Our present observations are not dissimilar to what has been reported in the progeny of a streptozotocin-induced diabetic rat mother (19). The fetus of a diabetic mother with fetal hyperinsulinism revealed a decline in endogenous brain NPY content (19). On the other hand, the adult offspring of a diabetic mother demonstrated an opposing effect, namely, an increase in hypothalamic NPY concentrations beginning from the postweaned stage (12) related to developing insulin resistance at the blood-brain barrier. Thus the concentrations of fetal/postnatal endogenous NPY content either as an associated change or an end result of perturbations in circulating insulin and/or leptin concentrations contribute toward the predetermination of the ultimate adult phenotype. These observations collectively make fetal/neonatal nutrition/metabolism extremely important, thereby presenting avenues for intervention before the adult onset of altered eating behavior and phenotype.
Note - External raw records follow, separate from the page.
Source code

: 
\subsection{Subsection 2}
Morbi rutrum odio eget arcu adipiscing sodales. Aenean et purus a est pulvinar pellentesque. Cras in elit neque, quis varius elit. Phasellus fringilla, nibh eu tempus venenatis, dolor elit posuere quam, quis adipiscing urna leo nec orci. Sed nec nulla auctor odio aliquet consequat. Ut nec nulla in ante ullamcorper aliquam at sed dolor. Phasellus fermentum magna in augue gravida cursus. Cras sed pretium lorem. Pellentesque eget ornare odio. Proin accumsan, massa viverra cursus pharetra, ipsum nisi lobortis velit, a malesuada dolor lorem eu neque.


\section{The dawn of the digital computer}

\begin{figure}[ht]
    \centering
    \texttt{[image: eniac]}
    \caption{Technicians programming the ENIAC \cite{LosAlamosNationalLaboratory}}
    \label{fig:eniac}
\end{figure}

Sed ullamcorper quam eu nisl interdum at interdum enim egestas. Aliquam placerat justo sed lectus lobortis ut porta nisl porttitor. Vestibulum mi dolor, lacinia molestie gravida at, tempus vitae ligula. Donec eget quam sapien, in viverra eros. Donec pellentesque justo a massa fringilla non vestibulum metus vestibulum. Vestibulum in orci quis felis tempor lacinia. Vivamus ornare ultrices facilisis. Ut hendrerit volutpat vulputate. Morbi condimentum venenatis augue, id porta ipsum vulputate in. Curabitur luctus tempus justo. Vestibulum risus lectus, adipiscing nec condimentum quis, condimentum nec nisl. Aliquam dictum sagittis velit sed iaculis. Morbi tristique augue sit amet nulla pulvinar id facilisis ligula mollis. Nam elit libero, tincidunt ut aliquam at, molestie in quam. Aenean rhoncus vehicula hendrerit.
We conclude that postnatal exogenous administration of NPY causes central and peripheral changes. The central effect consists of a direct suppression of endogenous hypothalamic NPY concentrations and the indirect effect consists of neonatal hyperinsulinemia and/or hyperleptinemia that in turn chronically suppress hypothalamic NPY concentrations. This effect is permanent, causing a decline in food intake and body weight gain only in female adults. The cause for this sex-specific "neuropeptide imprinting" effect akin to the previously described "hormonal/metabolic imprinting" effect (24, 25) remains to be further investigated.